Compared with the results from previous studies, the present research provides evidence for the replication of the English social-effect dimensions (Saucier, 2010) in the Lithuanian two-component solution in both data sets, with a slight re-alignment of the Lithuanian dimensions in the observer-rating perspective. Thus, the Lithuanian two-component structure, similarly to the English dimensions, reflects the hedonic principles of maximizing pleasure and avoiding distress (refer to Young, 1967) with one dimension describing the extent to which a person is a source of pleasure to others, and the other component expressing the extent to which a person is a source of distress to others. However, at the more detailed levels of the Lithuanian structure, some fine-grained components are not strongly related to the two main English social-effect dimensions, such as the observer-rating component of Attracting Attention or the self-rating dimension of Being Misunderstood by others. Analysis of the 32 English social-effect terms showed that most of the highest loading descriptors of these two Lithuanian components were not included in the English social-effect set. The possible reason could be the weaker emphasis on cognitive effects in the English study, whereas, in the Lithuanian structure, cognitive reactions mainly constitute the components of Attracting Attention and Being Misunderstood by others. Also, the Lithuanian study resulted in more elaborate social-effect structures compared to the English research. Overall, the weaker internal replication of the English social-effect factors in solutions with more than three dimensions could generally be caused by the small number of social-effect descriptors that were included in the analysis (refer to Barelds and De Raad, 2015).

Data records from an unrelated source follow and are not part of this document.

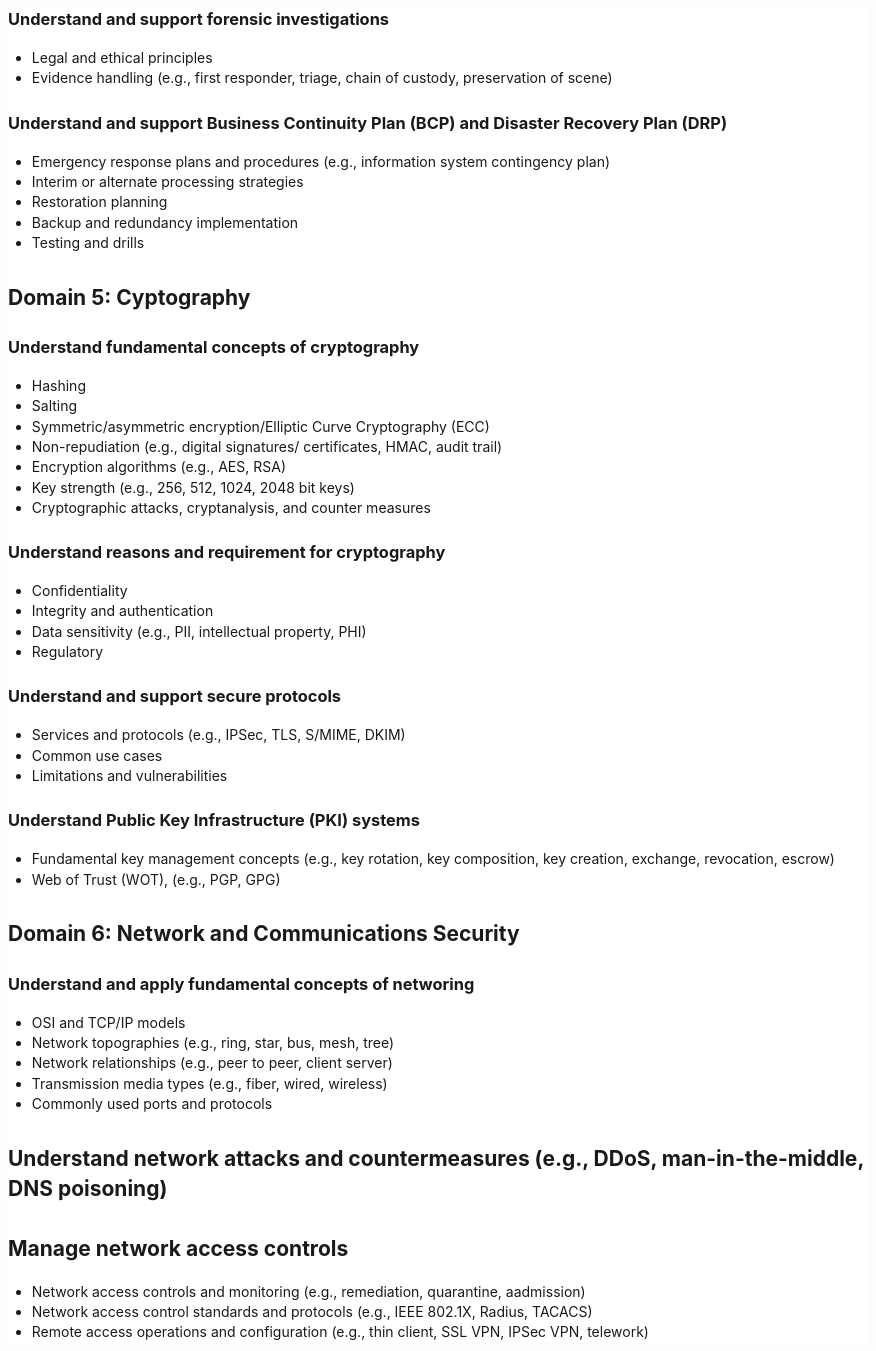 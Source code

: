 ### Understand and support forensic investigations
- Legal and ethical principles
- Evidence handling (e.g., first responder, triage, chain of custody, preservation of scene)

### Understand and support Business Continuity Plan (BCP) and Disaster Recovery Plan (DRP)
- Emergency response plans and procedures (e.g., information system contingency plan)
- Interim or alternate processing strategies
- Restoration planning 
- Backup and redundancy implementation
- Testing and drills

## Domain 5: Cyptography
### Understand fundamental concepts of cryptography
- Hashing 
- Salting 
- Symmetric/asymmetric encryption/Elliptic Curve Cryptography (ECC)
- Non-repudiation (e.g., digital signatures/ certificates, HMAC, audit trail)
- Encryption algorithms (e.g., AES, RSA)
- Key strength (e.g., 256, 512, 1024, 2048 bit keys)
- Cryptographic attacks, cryptanalysis, and counter measures

### Understand reasons and requirement for cryptography
- Confidentiality
- Integrity and authentication
- Data sensitivity (e.g., PII, intellectual property, PHI)
- Regulatory

### Understand and support secure protocols 
- Services and protocols (e.g., IPSec, TLS, S/MIME, DKIM)
- Common use cases 
- Limitations and vulnerabilities

### Understand Public Key Infrastructure (PKI) systems
- Fundamental key management concepts (e.g., key rotation, key composition, key creation, exchange, revocation, escrow)
- Web of Trust (WOT), (e.g., PGP, GPG)

## Domain 6: Network and Communications Security
### Understand and apply fundamental concepts of networing
- OSI and TCP/IP models
- Network topographies (e.g., ring, star, bus, mesh, tree)
- Network relationships (e.g., peer to peer, client server)
- Transmission media types (e.g., fiber, wired, wireless)
- Commonly used ports and protocols

## Understand network attacks and countermeasures (e.g., DDoS, man-in-the-middle, DNS poisoning)
## Manage network access controls
- Network access controls and monitoring (e.g., remediation, quarantine, aadmission)
- Network access control standards and protocols (e.g., IEEE 802.1X, Radius, TACACS)
- Remote access operations and configuration (e.g., thin client, SSL VPN, IPSec VPN, telework)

Further comparisons showed that three main Croatian social-effect factors (Mlačić, 2016) were not fully recovered in the Lithuanian three-component solution regardless of the description perspective. The only replicated Croatian dimension was Attractiveness-Popularity which had its equivalent in the component of Attractiveness vs. Repulsiveness, both dimensions at least partly referring to cognitive effects. The two remaining Croatian factors were related to the same Lithuanian component of Destructiveness vs. Supportiveness, whereas the Lithuanian dimensions of Activating vs. Oppressing Impact (observer-rating data set) and Likability vs. Being Problematic to others (self-rating data set) did not have their clear equivalents in the Croatian social-effect structure. At the more fine-grained Lithuanian observer-rating levels, there was no one-to-one correspondence between the Croatian and Lithuanian factors, whereas, in the self-rating data set, Attractiveness-Popularity was recovered in the Lithuanian component of Attractiveness vs. Repulsiveness. Also, the Croatian dimension labeled Likeability was replicated in the Lithuanian component of Eliciting a Sense of Safety vs. a sense of Danger in others at the four-dimension self-rating level. Accordingly, as with the English study, the Croatian research resulted in a structure with broader factors, probably because of the smaller number of selected variables (138) compared to the current study (208). Also, the Croatian dimensions could be represented diffusely in the respective Lithuanian structure because of the different conceptualization of social effects. As discussed previously, the proportion of types of social reactions was different in the Croatian and Lithuanian languages, which could impact the resulting social-effect structures.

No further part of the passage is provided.